Awards and highlights
- First-team All-MAC (1997);

= Damian Vaughn =

American football player (born 1975)

Damian Medeiros da Silva Vaughn (born June 14, 1975) is an American former professional football tight end for the Cincinnati Bengals (1998–2000) and Tampa Bay Buccaneers (2001–2002). As the first Brazilian NFL player, Vaughn has made efforts to promote awareness and interest in American football among Brazilians, including a trip to Brazil with Tony Gonzalez in 2003. Following his career in football, Vaughn has remained active in the athletics world by founding the Vaughn Center, which offers meditation and leadership training for athletes.

==Early life and education==
Vaughn was born in Anchorage, Alaska, to an American father and a Brazilian mother. When he was six months old, his family moved to Divinópolis, Minas Gerais, his mother's home city, where they stayed until he was five, before moving back to the United States.

Vaughn attended Orrville High School and went on to study Spanish and international business at Miami University in Ohio.
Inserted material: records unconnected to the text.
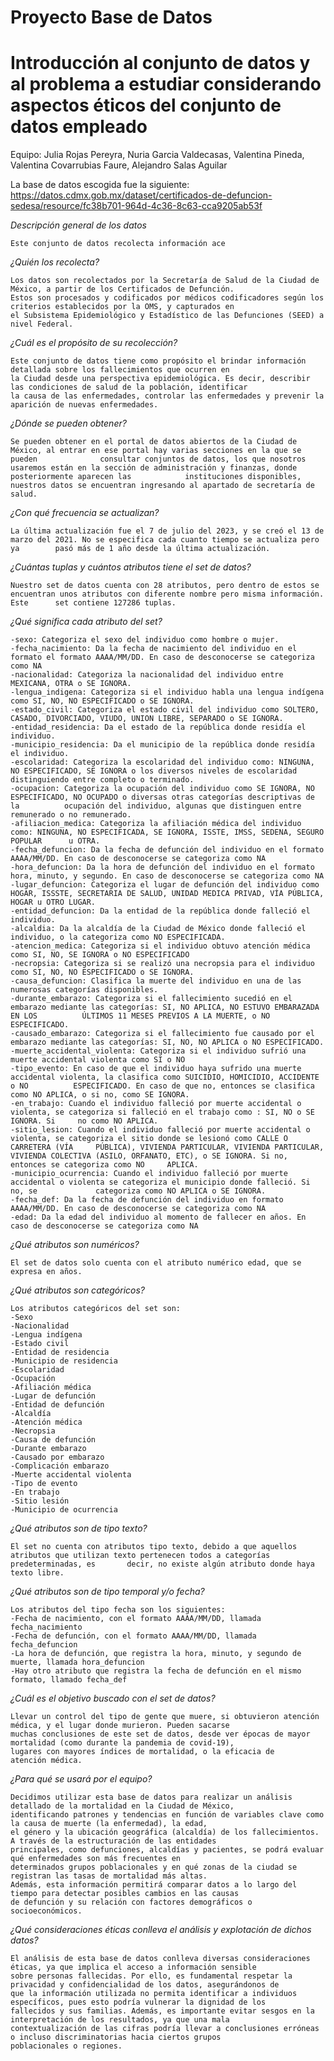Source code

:# Proyecto Base de Datos

# Introducción al conjunto de datos y al problema a estudiar considerando aspectos éticos del conjunto de datos empleado
  Equipo: Julia Rojas Pereyra, Nuria Garcia Valdecasas, Valentina Pineda, Valentina Covarrubias Faure, Alejandro Salas Aguilar

  La base de datos escogida fue la siguiente: 
    https://datos.cdmx.gob.mx/dataset/certificados-de-defuncion-sedesa/resource/fc38b701-964d-4c36-8c63-cca9205ab53f

  *Descripción general de los datos*
  
    Este conjunto de datos recolecta información ace
    
  *¿Quién los recolecta?*
  
    Los datos son recolectados por la Secretaría de Salud de la Ciudad de México, a partir de los Certificados de Defunción.
    Estos son procesados y codificados por médicos codificadores según los criterios establecidos por la OMS, y capturados en
    el Subsistema Epidemiológico y Estadístico de las Defunciones (SEED) a nivel Federal.
    
  *¿Cuál es el propósito de su recolección?*
  
    Este conjunto de datos tiene como propósito el brindar información detallada sobre los fallecimientos que ocurren en
    la Ciudad desde una perspectiva epidemiológica. Es decir, describir las condiciones de salud de la población, identificar
    la causa de las enfermedades, controlar las enfermedades y prevenir la aparición de nuevas enfermedades.
    
  *¿Dónde se pueden obtener?*
    
    Se pueden obtener en el portal de datos abiertos de la Ciudad de México, al entrar en ese portal hay varias secciones en la que se pueden              consultar conjuntos de datos, los que nosotros usaremos están en la sección de administración y finanzas, donde posteriormente aparecen las            instituciones disponibles, nuestros datos se encuentran ingresando al apartado de secretaría de salud.

  *¿Con qué frecuencia se actualizan?*

    La última actualización fue el 7 de julio del 2023, y se creó el 13 de marzo del 2021. No se especifica cada cuanto tiempo se actualiza pero ya        pasó más de 1 año desde la última actualización.
  
  *¿Cuántas tuplas y cuántos atributos tiene el set de datos?*
  
    Nuestro set de datos cuenta con 28 atributos, pero dentro de estos se encuentran unos atributos con diferente nombre pero misma información. Este      set contiene 127286 tuplas.
  
  *¿Qué significa cada atributo del set?*

    -sexo: Categoriza el sexo del individuo como hombre o mujer.
    -fecha_nacimiento: Da la fecha de nacimiento del individuo en el formato el formato AAAA/MM/DD. En caso de desconocerse se categoriza como NA
    -nacionalidad: Categoriza la nacionalidad del individuo entre MEXICANA, OTRA o SE IGNORA.
    -lengua_indigena: Categoriza si el individuo habla una lengua indígena como SI, NO, NO ESPECIFICADO o SE IGNORA.
    -estado_civil: Categoriza el estado civil del individuo como SOLTERO, CASADO, DIVORCIADO, VIUDO, UNION LIBRE, SEPARADO o SE IGNORA. 
    -entidad_residencia: Da el estado de la república donde residía el individuo.
    -municipio_residencia: Da el municipio de la república donde residía el individuo.
    -escolaridad: Categoriza la escolaridad del individuo como: NINGUNA, NO ESPECIFICADO, SE IGNORA o los diversos niveles de escolaridad                 distinguiendo entre completo o terminado.
    -ocupacion: Categoriza la ocupación del individuo como SE IGNORA, NO ESPECIFICADO, NO OCUPADO o diversas otras categorías descriptivas de la          ocupación del individuo, algunas que distinguen entre remunerado o no remunerado.
    -afiliacion_medica: Categoriza la afiliación médica del individuo como: NINGUNA, NO ESPECIFICADA, SE IGNORA, ISSTE, IMSS, SEDENA, SEGURO POPULAR      u OTRA.
    -fecha_defuncion: Da la fecha de defunción del individuo en el formato AAAA/MM/DD. En caso de desconocerse se categoriza como NA
    -hora_defuncion: Da la hora de defunción del individuo en el formato hora, minuto, y segundo. En caso de desconocerse se categoriza como NA
    -lugar_defuncion: Categoriza el lugar de defunción del individuo como HOGAR, ISSSTE, SECRETARIA DE SALUD, UNIDAD MEDICA PRIVAD, VÍA PÚBLICA,          HOGAR u OTRO LUGAR.
    -entidad_defuncion: Da la entidad de la república donde falleció el individuo.
    -alcaldia: Da la alcaldía de la Ciudad de México donde falleció el individuo, o la categoriza como NO ESPECIFICADA.
    -atencion_medica: Categoriza si el individuo obtuvo atención médica como SI, NO, SE IGNORA o NO ESPECIFICADO
    -necropsia: Categoriza si se realizó una necropsia para el individuo como SI, NO, NO ESPECIFICADO o SE IGNORA.
    -causa_defuncion: Clasifica la muerte del individuo en una de las numerosas categorías disponibles.
    -durante_embarazo: Categoriza si el fallecimiento sucedió en el embarazo mediante las categorías: SI, NO APLICA, NO ESTUVO EMBARAZADA EN LOS          ÚLTIMOS 11 MESES PREVIOS A LA MUERTE, o NO ESPECIFICADO.
    -causado_embarazo: Categoriza si el fallecimiento fue causado por el embarazo mediante las categorías: SI, NO, NO APLICA o NO ESPECIFICADO.
    -muerte_accidental_violenta: Categoriza si el individuo sufrió una muerte accidental violenta como SI o NO
    -tipo_evento: En caso de que el individuo haya sufrido una muerte accidental violenta, la clasifica como SUICIDIO, HOMICIDIO, ACCIDENTE o NO          ESPECIFICADO. En caso de que no, entonces se clasifica como NO APLICA, o si no, como SE IGNORA.
    -en_trabajo: Cuando el individuo falleció por muerte accidental o violenta, se categoriza si falleció en el trabajo como : SI, NO o SE IGNORA. Si     no como NO APLICA.
    -sitio_lesion: Cuando el individuo falleció por muerte accidental o violenta, se categoriza el sitio donde se lesionó como CALLE O CARRETERA (VÍA     PÚBLICA), VIVIENDA PARTICULAR, VIVIENDA PARTICULAR, VIVIENDA COLECTIVA (ASILO, ORFANATO, ETC), o SE IGNORA. Si no, entonces se categoriza como NO     APLICA.
    -municipio_ocurrencia: Cuando el individuo falleció por muerte accidental o violenta se categoriza el municipio donde falleció. Si no, se             categoriza como NO APLICA o SE IGNORA.
    -fecha_def: Da la fecha de defunción del individuo en formato AAAA/MM/DD. En caso de desconocerse se categoriza como NA
    -edad: Da la edad del individuo al momento de fallecer en años. En caso de desconocerse se categoriza como NA

  *¿Qué atributos son numéricos?*

    El set de datos solo cuenta con el atributo numérico edad, que se expresa en años.
    
  *¿Qué atributos son categóricos?*

    Los atributos categóricos del set son:
    -Sexo
    -Nacionalidad
    -Lengua indígena
    -Estado civil
    -Entidad de residencia
    -Municipio de residencia
    -Escolaridad
    -Ocupación
    -Afiliación médica
    -Lugar de defunción
    -Entidad de defunción
    -Alcaldía
    -Atención médica
    -Necropsia
    -Causa de defunción 
    -Durante embarazo
    -Causado por embarazo
    -Complicación embarazo
    -Muerte accidental violenta
    -Tipo de evento
    -En trabajo
    -Sitio lesión 
    -Municipio de ocurrencia
  
  *¿Qué atributos son de tipo texto?*

    El set no cuenta con atributos tipo texto, debido a que aquellos atributos que utilizan texto pertenecen todos a categorías predeterminadas, es       decir, no existe algún atributo donde haya texto libre.

  *¿Qué atributos son de tipo temporal y/o fecha?*
  
    Los atributos del tipo fecha son los siguientes:
    -Fecha de nacimiento, con el formato AAAA/MM/DD, llamada fecha_nacimiento
    -Fecha de defunción, con el formato AAAA/MM/DD, llamada fecha_defuncion
    -La hora de defunción, que registra la hora, minuto, y segundo de muerte, llamada hora_defuncion
    -Hay otro atributo que registra la fecha de defunción en el mismo formato, llamado fecha_def
    
  *¿Cuál es el objetivo buscado con el set de datos?*
  
    Llevar un control del tipo de gente que muere, si obtuvieron atención médica, y el lugar donde murieron. Pueden sacarse
    muchas conclusiones de este set de datos, desde ver épocas de mayor mortalidad (como durante la pandemia de covid-19),
    lugares con mayores índices de mortalidad, o la eficacia de
    atención médica.
    
  *¿Para qué se usará por el equipo?*
  
    Decidimos utilizar esta base de datos para realizar un análisis detallado de la mortalidad en la Ciudad de México,
    identificando patrones y tendencias en función de variables clave como la causa de muerte (la enfermedad), la edad,
    el género y la ubicación geográfica (alcaldía) de los fallecimientos. A través de la estructuración de las entidades
    principales, como defunciones, alcaldías y pacientes, se podrá evaluar qué enfermedades son más frecuentes en
    determinados grupos poblacionales y en qué zonas de la ciudad se registran las tasas de mortalidad más altas.
    Además, esta información permitirá comparar datos a lo largo del tiempo para detectar posibles cambios en las causas
    de defunción y su relación con factores demográficos o socioeconómicos.
    
  *¿Qué consideraciones éticas conlleva el análisis y explotación de dichos datos?*
  
    El análisis de esta base de datos conlleva diversas consideraciones éticas, ya que implica el acceso a información sensible
    sobre personas fallecidas. Por ello, es fundamental respetar la privacidad y confidencialidad de los datos, asegurándonos de
    que la información utilizada no permita identificar a individuos específicos, pues esto podría vulnerar la dignidad de los
    fallecidos y sus familias. Además, es importante evitar sesgos en la interpretación de los resultados, ya que una mala
    contextualización de las cifras podría llevar a conclusiones erróneas o incluso discriminatorias hacia ciertos grupos
    poblacionales o regiones.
He also studied cognitive neuroscience and consciousness at the University of Arizona and interpersonal neurobiology and the science of mindful awareness at the Mindsight Institute in Los Angeles. He is currently enrolled in a positive psychology program at Claremont Graduate University pursuing his PhD.
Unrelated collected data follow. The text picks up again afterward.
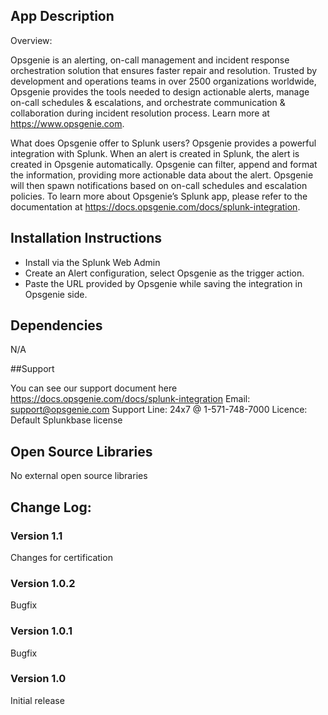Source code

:
## App Description

Overview:

Opsgenie is an alerting, on-call management and incident response orchestration solution that ensures faster repair and resolution. Trusted by development and operations teams in over 2500 organizations worldwide, Opsgenie provides the tools needed to design actionable alerts, manage on-call schedules & escalations, and orchestrate communication & collaboration during incident resolution process. Learn more at https://www.opsgenie.com.

What does Opsgenie offer to Splunk users?
Opsgenie provides a powerful integration with Splunk.
When an alert is created in Splunk, the alert is created in Opsgenie automatically.
Opsgenie can filter, append and format the information, providing more actionable data about the alert.
Opsgenie will then spawn notifications based on on-call schedules and escalation policies.
To learn more about Opsgenie’s Splunk app, please refer to the documentation at https://docs.opsgenie.com/docs/splunk-integration.


## Installation Instructions

* Install via the Splunk Web Admin
* Create an Alert configuration, select Opsgenie as the trigger action.
* Paste the URL provided by Opsgenie while saving the integration in Opsgenie side.

## Dependencies

N/A

##Support

You can see our support document here https://docs.opsgenie.com/docs/splunk-integration
Email: support@opsgenie.com
Support Line: 24x7 @ 1-571-748-7000 
Licence: Default Splunkbase license

## Open Source Libraries

No external open source libraries

## Change Log:

### Version 1.1

Changes for certification

### Version 1.0.2

Bugfix

### Version 1.0.1

Bugfix

### Version 1.0

Initial release
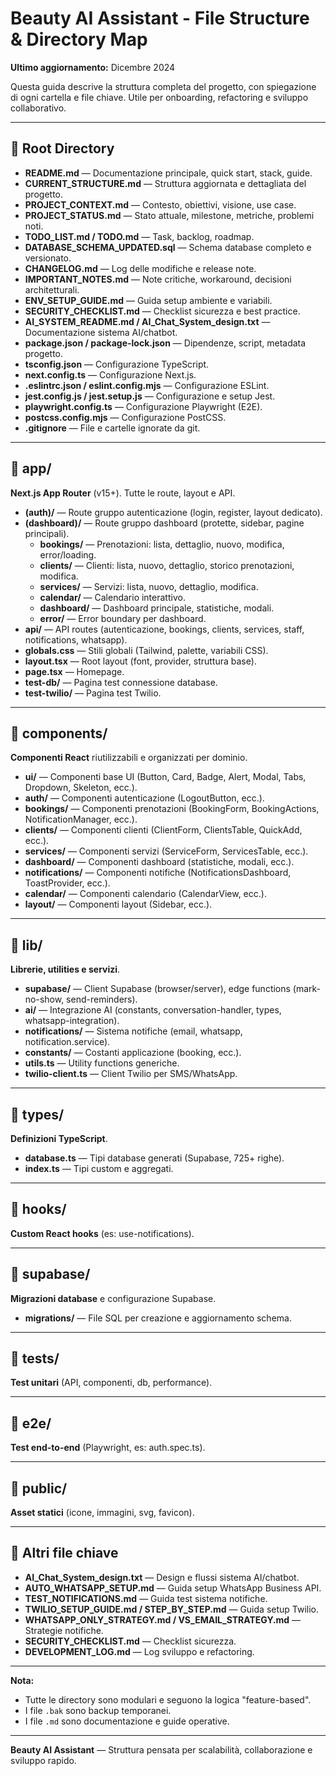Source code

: # Beauty AI Assistant - File Structure & Directory Map

**Ultimo aggiornamento:** Dicembre 2024

Questa guida descrive la struttura completa del progetto, con spiegazione di ogni cartella e file chiave. Utile per onboarding, refactoring e sviluppo collaborativo.

---

## 📁 Root Directory

- **README.md** — Documentazione principale, quick start, stack, guide.
- **CURRENT_STRUCTURE.md** — Struttura aggiornata e dettagliata del progetto.
- **PROJECT_CONTEXT.md** — Contesto, obiettivi, visione, use case.
- **PROJECT_STATUS.md** — Stato attuale, milestone, metriche, problemi noti.
- **TODO_LIST.md / TODO.md** — Task, backlog, roadmap.
- **DATABASE_SCHEMA_UPDATED.sql** — Schema database completo e versionato.
- **CHANGELOG.md** — Log delle modifiche e release note.
- **IMPORTANT_NOTES.md** — Note critiche, workaround, decisioni architetturali.
- **ENV_SETUP_GUIDE.md** — Guida setup ambiente e variabili.
- **SECURITY_CHECKLIST.md** — Checklist sicurezza e best practice.
- **AI_SYSTEM_README.md / AI_Chat_System_design.txt** — Documentazione sistema AI/chatbot.
- **package.json / package-lock.json** — Dipendenze, script, metadata progetto.
- **tsconfig.json** — Configurazione TypeScript.
- **next.config.ts** — Configurazione Next.js.
- **.eslintrc.json / eslint.config.mjs** — Configurazione ESLint.
- **jest.config.js / jest.setup.js** — Configurazione e setup Jest.
- **playwright.config.ts** — Configurazione Playwright (E2E).
- **postcss.config.mjs** — Configurazione PostCSS.
- **.gitignore** — File e cartelle ignorate da git.

---

## 📁 app/
**Next.js App Router** (v15+). Tutte le route, layout e API.

- **(auth)/** — Route gruppo autenticazione (login, register, layout dedicato).
- **(dashboard)/** — Route gruppo dashboard (protette, sidebar, pagine principali).
  - **bookings/** — Prenotazioni: lista, dettaglio, nuovo, modifica, error/loading.
  - **clients/** — Clienti: lista, nuovo, dettaglio, storico prenotazioni, modifica.
  - **services/** — Servizi: lista, nuovo, dettaglio, modifica.
  - **calendar/** — Calendario interattivo.
  - **dashboard/** — Dashboard principale, statistiche, modali.
  - **error/** — Error boundary per dashboard.
- **api/** — API routes (autenticazione, bookings, clients, services, staff, notifications, whatsapp).
- **globals.css** — Stili globali (Tailwind, palette, variabili CSS).
- **layout.tsx** — Root layout (font, provider, struttura base).
- **page.tsx** — Homepage.
- **test-db/** — Pagina test connessione database.
- **test-twilio/** — Pagina test Twilio.

---

## 📁 components/
**Componenti React** riutilizzabili e organizzati per dominio.

- **ui/** — Componenti base UI (Button, Card, Badge, Alert, Modal, Tabs, Dropdown, Skeleton, ecc.).
- **auth/** — Componenti autenticazione (LogoutButton, ecc.).
- **bookings/** — Componenti prenotazioni (BookingForm, BookingActions, NotificationManager, ecc.).
- **clients/** — Componenti clienti (ClientForm, ClientsTable, QuickAdd, ecc.).
- **services/** — Componenti servizi (ServiceForm, ServicesTable, ecc.).
- **dashboard/** — Componenti dashboard (statistiche, modali, ecc.).
- **notifications/** — Componenti notifiche (NotificationsDashboard, ToastProvider, ecc.).
- **calendar/** — Componenti calendario (CalendarView, ecc.).
- **layout/** — Componenti layout (Sidebar, ecc.).

---

## 📁 lib/
**Librerie, utilities e servizi**.

- **supabase/** — Client Supabase (browser/server), edge functions (mark-no-show, send-reminders).
- **ai/** — Integrazione AI (constants, conversation-handler, types, whatsapp-integration).
- **notifications/** — Sistema notifiche (email, whatsapp, notification.service).
- **constants/** — Costanti applicazione (booking, ecc.).
- **utils.ts** — Utility functions generiche.
- **twilio-client.ts** — Client Twilio per SMS/WhatsApp.

---

## 📁 types/
**Definizioni TypeScript**.

- **database.ts** — Tipi database generati (Supabase, 725+ righe).
- **index.ts** — Tipi custom e aggregati.

---

## 📁 hooks/
**Custom React hooks** (es: use-notifications).

---

## 📁 supabase/
**Migrazioni database** e configurazione Supabase.

- **migrations/** — File SQL per creazione e aggiornamento schema.

---

## 📁 __tests__/
**Test unitari** (API, componenti, db, performance).

---

## 📁 e2e/
**Test end-to-end** (Playwright, es: auth.spec.ts).

---

## 📁 public/
**Asset statici** (icone, immagini, svg, favicon).

---

## 📄 Altri file chiave
- **AI_Chat_System_design.txt** — Design e flussi sistema AI/chatbot.
- **AUTO_WHATSAPP_SETUP.md** — Guida setup WhatsApp Business API.
- **TEST_NOTIFICATIONS.md** — Guida test sistema notifiche.
- **TWILIO_SETUP_GUIDE.md / STEP_BY_STEP.md** — Guida setup Twilio.
- **WHATSAPP_ONLY_STRATEGY.md / VS_EMAIL_STRATEGY.md** — Strategie notifiche.
- **SECURITY_CHECKLIST.md** — Checklist sicurezza.
- **DEVELOPMENT_LOG.md** — Log sviluppo e refactoring.

---

**Nota:**
- Tutte le directory sono modulari e seguono la logica "feature-based".
- I file `.bak` sono backup temporanei.
- I file `.md` sono documentazione e guide operative.

---

**Beauty AI Assistant** — Struttura pensata per scalabilità, collaborazione e sviluppo rapido.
He has dual citizenship, American and Brazilian.

==Football career==

After playing as a walk-on for the Miami Redskins, Vaughn was drafted in 1998 by the Cincinnati Bengals with the 33rd pick in the seventh round of the draft. He played tight end for the Bengals from 1998–2000 and for the Tampa Bay Buccaneers from 2001-2002.
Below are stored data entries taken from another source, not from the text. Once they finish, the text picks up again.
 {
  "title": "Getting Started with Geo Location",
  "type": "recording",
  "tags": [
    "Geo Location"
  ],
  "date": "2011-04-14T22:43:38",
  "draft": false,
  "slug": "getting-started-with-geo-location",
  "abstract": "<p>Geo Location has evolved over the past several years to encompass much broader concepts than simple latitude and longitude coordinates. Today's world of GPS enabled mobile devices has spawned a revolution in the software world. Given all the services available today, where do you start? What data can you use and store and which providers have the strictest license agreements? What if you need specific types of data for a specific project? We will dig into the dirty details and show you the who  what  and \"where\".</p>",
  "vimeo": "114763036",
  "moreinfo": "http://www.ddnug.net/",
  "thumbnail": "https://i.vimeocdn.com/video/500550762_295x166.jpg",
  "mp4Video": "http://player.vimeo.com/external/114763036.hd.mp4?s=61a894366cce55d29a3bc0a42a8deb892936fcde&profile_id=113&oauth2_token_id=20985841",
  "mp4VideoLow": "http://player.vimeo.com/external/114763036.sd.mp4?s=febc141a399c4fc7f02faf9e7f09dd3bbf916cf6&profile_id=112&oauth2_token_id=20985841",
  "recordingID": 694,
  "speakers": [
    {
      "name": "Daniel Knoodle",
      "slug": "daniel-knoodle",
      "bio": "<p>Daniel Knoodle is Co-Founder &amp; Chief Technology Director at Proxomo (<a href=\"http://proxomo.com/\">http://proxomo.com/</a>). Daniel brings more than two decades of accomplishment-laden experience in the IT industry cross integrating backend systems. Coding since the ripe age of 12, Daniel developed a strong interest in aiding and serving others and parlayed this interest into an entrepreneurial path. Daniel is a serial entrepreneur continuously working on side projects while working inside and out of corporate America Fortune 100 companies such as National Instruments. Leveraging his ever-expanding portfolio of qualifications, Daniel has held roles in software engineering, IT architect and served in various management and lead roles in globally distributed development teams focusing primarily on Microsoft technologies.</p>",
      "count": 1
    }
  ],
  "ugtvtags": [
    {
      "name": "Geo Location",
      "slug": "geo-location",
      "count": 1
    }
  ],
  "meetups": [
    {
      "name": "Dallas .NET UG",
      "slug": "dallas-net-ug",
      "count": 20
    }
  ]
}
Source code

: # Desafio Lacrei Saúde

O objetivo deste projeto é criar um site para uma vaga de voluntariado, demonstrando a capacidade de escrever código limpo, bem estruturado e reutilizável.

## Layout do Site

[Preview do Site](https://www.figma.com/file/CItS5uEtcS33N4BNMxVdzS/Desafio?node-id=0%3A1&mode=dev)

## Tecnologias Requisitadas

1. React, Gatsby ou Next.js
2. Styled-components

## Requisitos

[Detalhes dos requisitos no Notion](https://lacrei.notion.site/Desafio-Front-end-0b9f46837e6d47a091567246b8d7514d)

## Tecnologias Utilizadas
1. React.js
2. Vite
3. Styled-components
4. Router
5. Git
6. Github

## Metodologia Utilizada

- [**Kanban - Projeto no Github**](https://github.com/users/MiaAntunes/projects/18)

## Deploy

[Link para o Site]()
Continuing his career on an international level, Vaughn played for the Barcelona Dragons in NFL Europe. In 2000, Vaughn caught 40 passes for 326 yards, which earned him a selection on the All-NFLEL team. His last year in professional football was 2002, when he caught seven passes for 35 yards for the Dragons; his season, and career, were cut short by injury.

==Business career==

Following his retirement from professional football, Vaughn established himself as a successful entrepreneur. He began by co-founding a countertop manufacturing venture that quickly grew into a multimillion-dollar business. He subsequently founded Terra Mar Stone, an importer and wholesaler of rare and exotic stone for commercial application. Damian raised millions of dollars in private equity financing for the company, which went on to achieve seven-figure numbers in gross revenues. He also founded a manufacturing company in Brazil, where he holds dual citizenship.

==The Vaughn Center==

In 2009, Damian founded the Vaughn Center, a facility in Scottsdale, Arizona that helps athletes focus on their minds and bodies through meditation. The Vaughn Center is located within the Agave Spa at the Westin Kierland Resort & Spa.

===Coaching===

Damian Vaughn is a professional speaker for athletes, coaches, and corporate audiences. He holds various coaching programs, both in-season and off-season, at The Vaughn Center.

===Meditation with the Mind and Body===

Damian initially turned to meditation as a means of dealing with the extreme mental and physical challenges of an NFL career. After retirement, Damian became a Certified Teacher of Primordial Sound Mediation through the Chopra Center, and now travels across the country giving lectures on meditation, talking about experiencing the different "zones" in sports and finding our own heightened state of awareness.

==Personal==
Originally from Orrville, Ohio, Vaughn currently resides in Phoenix, Arizona with his wife Nicole and their three children; a daughter, Chloe Rose and two son; Roman Joseph and Jude.

Damian is trilingual, speaking English, Portuguese, and Spanish.